Given entries:
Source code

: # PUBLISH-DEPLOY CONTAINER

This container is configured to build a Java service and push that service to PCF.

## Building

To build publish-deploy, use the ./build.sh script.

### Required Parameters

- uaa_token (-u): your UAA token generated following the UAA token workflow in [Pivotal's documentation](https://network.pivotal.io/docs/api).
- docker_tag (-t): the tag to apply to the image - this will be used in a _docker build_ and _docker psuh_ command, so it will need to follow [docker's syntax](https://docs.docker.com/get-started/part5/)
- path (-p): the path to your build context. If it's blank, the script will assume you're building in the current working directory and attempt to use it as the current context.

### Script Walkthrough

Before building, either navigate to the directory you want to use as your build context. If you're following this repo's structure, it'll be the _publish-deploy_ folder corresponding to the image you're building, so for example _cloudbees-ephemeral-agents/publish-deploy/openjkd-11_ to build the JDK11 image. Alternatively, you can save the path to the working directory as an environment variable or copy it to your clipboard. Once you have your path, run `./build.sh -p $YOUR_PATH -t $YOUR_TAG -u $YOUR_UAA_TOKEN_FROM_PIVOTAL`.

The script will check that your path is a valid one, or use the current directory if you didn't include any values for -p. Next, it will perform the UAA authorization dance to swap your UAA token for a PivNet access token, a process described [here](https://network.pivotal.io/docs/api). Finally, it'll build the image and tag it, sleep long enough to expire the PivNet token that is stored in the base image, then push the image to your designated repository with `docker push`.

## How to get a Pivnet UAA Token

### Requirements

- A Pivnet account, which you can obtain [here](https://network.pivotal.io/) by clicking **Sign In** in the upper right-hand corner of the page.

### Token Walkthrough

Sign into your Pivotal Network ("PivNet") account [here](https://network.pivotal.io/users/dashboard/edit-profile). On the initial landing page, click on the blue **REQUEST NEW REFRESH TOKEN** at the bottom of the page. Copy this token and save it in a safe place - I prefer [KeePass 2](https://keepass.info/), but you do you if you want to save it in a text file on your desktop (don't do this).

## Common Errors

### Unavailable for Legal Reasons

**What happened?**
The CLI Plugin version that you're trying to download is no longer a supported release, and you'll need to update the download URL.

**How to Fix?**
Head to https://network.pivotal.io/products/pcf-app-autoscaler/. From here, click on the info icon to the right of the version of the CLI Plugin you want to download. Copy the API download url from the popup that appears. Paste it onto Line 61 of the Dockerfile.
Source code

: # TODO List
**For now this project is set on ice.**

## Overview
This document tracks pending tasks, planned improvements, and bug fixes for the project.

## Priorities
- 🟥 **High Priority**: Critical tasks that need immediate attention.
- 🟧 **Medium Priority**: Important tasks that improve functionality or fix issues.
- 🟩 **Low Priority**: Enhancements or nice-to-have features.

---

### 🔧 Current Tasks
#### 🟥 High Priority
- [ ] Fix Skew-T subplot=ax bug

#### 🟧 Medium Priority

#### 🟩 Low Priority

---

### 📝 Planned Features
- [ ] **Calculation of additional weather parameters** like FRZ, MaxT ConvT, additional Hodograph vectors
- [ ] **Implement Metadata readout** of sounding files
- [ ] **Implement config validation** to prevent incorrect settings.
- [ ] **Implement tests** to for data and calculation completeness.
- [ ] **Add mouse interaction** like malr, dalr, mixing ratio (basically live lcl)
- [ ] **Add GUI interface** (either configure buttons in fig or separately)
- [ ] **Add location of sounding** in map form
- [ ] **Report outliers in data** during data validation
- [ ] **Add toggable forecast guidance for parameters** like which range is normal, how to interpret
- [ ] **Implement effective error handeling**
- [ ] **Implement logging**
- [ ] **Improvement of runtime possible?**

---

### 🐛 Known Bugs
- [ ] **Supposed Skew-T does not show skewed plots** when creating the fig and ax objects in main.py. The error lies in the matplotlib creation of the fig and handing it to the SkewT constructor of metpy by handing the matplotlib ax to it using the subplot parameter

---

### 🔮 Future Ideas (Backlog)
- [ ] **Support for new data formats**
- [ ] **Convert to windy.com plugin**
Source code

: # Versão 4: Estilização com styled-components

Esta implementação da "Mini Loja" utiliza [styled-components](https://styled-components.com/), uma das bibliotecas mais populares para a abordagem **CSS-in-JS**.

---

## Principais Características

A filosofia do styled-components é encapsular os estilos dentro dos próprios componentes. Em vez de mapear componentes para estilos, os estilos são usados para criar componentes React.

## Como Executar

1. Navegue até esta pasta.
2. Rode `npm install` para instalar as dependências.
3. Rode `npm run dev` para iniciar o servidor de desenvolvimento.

--

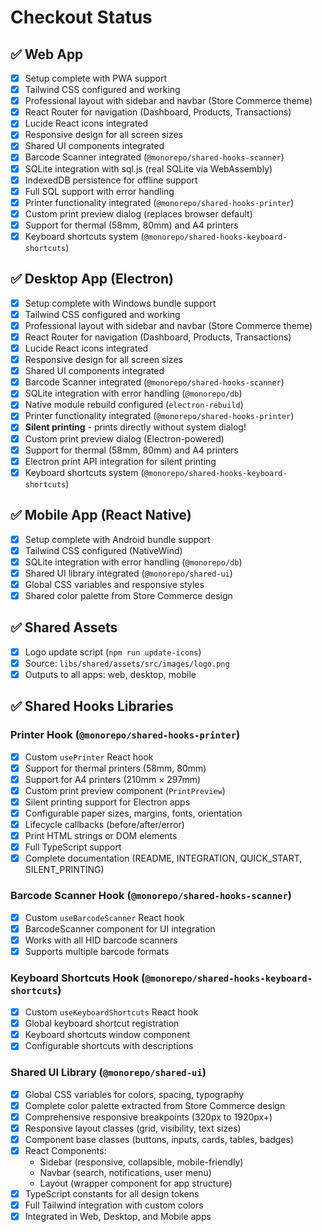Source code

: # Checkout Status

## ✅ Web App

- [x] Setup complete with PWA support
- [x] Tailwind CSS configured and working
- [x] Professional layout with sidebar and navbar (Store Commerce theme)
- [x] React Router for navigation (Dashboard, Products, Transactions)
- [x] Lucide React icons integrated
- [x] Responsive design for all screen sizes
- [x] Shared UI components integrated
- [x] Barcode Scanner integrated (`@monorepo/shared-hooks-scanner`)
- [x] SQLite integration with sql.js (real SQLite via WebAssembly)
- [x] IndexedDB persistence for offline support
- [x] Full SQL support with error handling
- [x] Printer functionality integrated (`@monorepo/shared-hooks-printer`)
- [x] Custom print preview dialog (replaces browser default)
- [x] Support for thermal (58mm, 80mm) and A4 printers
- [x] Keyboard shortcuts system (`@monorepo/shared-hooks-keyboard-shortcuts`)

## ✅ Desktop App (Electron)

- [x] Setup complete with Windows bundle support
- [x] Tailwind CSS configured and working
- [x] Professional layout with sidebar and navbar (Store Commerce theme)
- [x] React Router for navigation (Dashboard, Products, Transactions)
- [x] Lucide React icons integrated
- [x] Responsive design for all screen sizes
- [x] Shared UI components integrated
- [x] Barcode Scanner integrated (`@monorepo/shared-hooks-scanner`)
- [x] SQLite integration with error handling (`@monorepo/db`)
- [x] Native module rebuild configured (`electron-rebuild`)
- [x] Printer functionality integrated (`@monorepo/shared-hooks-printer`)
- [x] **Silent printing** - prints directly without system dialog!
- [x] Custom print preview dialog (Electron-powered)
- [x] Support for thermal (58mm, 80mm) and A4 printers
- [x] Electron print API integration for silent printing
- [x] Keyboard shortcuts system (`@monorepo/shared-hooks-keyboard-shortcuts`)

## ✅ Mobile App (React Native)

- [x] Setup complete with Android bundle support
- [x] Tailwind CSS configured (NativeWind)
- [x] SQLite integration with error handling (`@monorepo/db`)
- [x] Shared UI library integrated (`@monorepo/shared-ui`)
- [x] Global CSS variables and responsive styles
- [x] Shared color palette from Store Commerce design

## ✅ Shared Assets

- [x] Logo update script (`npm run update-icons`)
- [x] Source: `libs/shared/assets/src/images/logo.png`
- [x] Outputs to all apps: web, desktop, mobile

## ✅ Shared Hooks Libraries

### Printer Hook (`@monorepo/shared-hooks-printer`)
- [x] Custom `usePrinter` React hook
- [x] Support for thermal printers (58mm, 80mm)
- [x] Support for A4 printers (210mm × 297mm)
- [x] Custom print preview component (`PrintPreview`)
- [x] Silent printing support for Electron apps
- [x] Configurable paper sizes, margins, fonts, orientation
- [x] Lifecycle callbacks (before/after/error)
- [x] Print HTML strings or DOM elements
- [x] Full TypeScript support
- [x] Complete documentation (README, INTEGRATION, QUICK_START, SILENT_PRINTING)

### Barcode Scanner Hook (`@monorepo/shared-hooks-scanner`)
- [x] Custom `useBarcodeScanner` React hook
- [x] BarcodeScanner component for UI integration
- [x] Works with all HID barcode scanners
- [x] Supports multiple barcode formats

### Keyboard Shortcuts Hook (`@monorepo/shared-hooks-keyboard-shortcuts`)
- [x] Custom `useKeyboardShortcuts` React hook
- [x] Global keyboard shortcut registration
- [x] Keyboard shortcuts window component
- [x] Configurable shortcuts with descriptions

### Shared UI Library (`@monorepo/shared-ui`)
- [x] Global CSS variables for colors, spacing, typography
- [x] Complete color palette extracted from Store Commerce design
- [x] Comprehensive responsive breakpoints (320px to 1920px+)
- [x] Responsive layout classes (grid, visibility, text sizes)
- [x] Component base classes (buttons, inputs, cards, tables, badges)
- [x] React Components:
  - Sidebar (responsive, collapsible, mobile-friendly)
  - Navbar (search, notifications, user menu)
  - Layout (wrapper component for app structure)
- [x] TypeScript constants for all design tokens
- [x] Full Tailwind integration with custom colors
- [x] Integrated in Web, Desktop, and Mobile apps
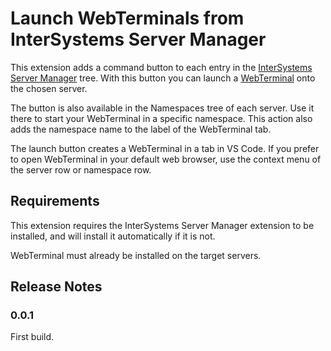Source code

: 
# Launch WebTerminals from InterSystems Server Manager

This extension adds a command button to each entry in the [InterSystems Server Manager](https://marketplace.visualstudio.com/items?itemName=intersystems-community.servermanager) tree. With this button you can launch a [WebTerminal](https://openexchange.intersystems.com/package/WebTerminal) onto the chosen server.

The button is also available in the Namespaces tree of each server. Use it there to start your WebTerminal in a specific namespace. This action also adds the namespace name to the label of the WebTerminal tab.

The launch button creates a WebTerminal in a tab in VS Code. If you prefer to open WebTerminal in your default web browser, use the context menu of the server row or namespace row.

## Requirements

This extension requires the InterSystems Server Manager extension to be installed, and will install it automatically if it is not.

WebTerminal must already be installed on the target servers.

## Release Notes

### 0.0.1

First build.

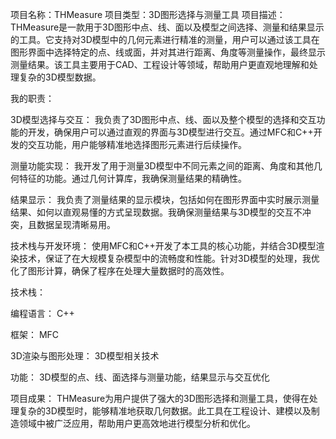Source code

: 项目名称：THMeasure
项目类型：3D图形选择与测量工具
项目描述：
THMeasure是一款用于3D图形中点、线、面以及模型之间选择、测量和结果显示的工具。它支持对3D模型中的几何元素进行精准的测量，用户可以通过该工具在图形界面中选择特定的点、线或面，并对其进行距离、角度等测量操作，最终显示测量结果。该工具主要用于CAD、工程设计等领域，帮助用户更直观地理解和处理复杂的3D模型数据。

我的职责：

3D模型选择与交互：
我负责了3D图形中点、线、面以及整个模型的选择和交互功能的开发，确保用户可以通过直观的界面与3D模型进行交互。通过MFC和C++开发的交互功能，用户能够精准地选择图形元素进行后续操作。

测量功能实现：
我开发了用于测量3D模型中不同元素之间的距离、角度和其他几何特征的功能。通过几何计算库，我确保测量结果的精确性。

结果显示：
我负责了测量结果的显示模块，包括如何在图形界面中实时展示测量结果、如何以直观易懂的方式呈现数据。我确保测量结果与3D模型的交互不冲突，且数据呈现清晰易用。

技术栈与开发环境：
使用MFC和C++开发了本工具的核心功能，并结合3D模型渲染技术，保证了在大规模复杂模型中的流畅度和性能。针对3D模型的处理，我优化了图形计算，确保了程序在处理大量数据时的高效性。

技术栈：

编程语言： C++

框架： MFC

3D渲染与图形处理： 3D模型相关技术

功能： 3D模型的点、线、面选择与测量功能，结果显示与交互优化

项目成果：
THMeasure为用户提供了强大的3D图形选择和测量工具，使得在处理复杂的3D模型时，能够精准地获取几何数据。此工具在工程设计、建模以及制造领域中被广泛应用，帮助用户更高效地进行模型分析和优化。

--

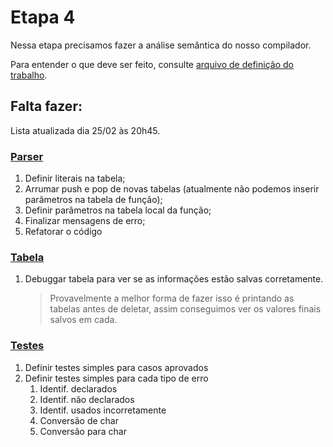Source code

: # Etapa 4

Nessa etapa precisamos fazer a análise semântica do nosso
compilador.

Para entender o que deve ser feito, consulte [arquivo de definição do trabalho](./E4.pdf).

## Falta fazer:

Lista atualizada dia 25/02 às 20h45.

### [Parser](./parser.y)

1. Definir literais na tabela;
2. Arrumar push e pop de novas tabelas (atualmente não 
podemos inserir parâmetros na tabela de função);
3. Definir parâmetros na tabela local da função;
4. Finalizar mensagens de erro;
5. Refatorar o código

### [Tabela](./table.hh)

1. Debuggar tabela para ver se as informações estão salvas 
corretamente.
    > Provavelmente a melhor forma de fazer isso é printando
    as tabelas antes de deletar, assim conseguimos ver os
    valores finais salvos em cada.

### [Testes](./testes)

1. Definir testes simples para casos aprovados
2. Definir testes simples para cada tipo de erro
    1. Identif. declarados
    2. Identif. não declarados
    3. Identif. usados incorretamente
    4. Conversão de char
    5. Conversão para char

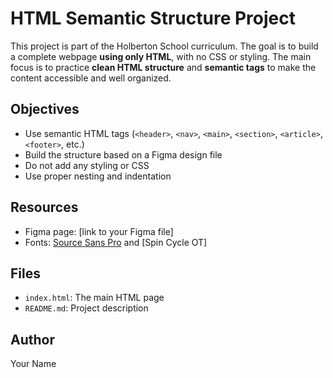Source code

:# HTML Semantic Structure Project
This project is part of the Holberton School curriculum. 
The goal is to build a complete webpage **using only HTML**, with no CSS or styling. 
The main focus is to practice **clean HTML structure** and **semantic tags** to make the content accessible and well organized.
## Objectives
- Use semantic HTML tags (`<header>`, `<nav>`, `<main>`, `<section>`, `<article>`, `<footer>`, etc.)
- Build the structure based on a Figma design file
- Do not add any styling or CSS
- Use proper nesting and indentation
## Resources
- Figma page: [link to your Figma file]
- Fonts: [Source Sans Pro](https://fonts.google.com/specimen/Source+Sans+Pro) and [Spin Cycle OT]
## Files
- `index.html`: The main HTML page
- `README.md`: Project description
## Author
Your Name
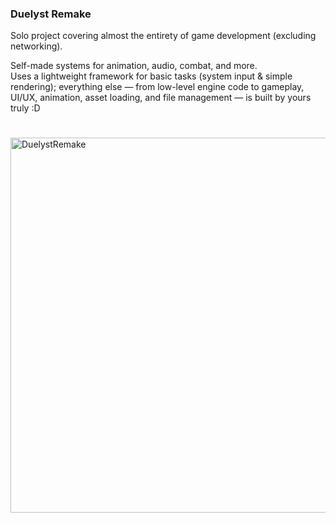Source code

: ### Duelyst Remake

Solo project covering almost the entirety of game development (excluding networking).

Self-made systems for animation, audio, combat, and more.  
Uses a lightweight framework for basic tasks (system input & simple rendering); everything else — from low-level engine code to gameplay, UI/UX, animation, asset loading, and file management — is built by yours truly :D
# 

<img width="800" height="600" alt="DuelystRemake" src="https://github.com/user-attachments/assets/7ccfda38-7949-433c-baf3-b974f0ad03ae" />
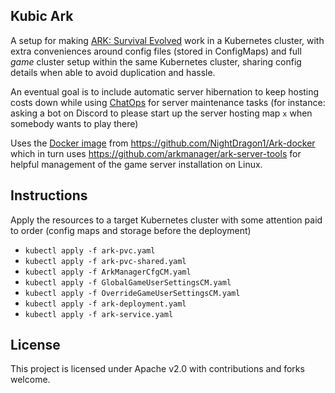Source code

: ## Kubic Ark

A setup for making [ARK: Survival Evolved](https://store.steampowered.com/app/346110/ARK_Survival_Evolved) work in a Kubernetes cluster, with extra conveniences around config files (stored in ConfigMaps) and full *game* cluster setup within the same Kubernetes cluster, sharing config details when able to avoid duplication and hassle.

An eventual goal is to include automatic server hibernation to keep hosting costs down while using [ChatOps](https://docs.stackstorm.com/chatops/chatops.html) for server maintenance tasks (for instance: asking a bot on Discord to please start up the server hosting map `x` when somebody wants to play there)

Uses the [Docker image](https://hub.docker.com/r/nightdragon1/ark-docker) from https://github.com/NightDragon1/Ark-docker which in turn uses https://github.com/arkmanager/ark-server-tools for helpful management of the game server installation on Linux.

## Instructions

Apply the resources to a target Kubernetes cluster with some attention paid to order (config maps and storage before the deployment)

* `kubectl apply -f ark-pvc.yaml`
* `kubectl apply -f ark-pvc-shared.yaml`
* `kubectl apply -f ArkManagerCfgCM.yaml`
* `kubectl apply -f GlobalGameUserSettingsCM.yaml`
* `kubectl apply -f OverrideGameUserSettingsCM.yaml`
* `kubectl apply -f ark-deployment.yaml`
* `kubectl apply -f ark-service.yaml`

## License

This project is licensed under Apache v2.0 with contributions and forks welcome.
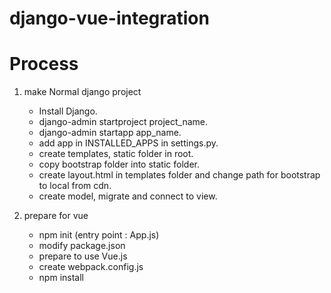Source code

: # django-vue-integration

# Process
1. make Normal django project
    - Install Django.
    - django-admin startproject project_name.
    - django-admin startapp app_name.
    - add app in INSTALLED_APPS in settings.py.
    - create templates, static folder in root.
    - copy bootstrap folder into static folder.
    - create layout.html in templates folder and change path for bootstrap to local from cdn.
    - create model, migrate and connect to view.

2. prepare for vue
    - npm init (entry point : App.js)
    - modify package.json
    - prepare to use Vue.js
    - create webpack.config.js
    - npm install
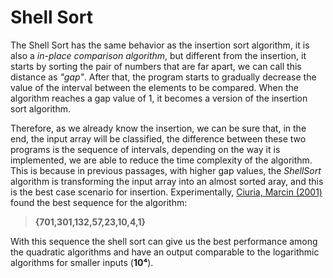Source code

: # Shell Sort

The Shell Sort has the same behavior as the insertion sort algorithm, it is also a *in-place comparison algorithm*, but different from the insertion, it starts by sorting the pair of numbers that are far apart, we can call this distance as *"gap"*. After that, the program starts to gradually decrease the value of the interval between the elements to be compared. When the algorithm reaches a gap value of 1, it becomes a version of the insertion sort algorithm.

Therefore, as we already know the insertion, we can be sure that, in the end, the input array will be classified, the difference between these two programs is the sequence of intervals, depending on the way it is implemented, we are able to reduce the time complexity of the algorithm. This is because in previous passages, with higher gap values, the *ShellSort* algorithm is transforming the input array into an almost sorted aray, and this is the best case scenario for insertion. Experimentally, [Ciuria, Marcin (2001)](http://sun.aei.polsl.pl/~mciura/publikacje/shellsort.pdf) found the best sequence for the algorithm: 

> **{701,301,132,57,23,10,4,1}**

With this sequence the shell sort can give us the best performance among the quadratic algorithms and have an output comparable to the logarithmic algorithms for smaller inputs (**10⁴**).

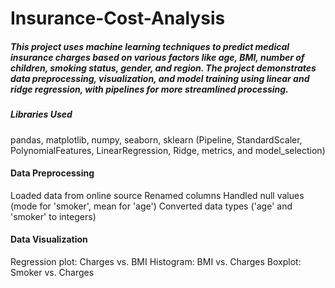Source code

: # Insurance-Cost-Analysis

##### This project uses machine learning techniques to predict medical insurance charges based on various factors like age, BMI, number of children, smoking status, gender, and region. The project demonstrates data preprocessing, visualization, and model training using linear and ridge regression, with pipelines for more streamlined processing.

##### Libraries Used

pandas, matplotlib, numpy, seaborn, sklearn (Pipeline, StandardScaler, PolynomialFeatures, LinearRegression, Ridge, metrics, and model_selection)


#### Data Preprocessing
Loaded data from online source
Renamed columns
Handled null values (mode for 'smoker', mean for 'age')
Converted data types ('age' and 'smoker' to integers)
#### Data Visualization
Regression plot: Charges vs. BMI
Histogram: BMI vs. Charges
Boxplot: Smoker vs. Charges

Work order: On how many lines of the data does the word "sounding" appear? Only the number is wanted.

Answer box: 2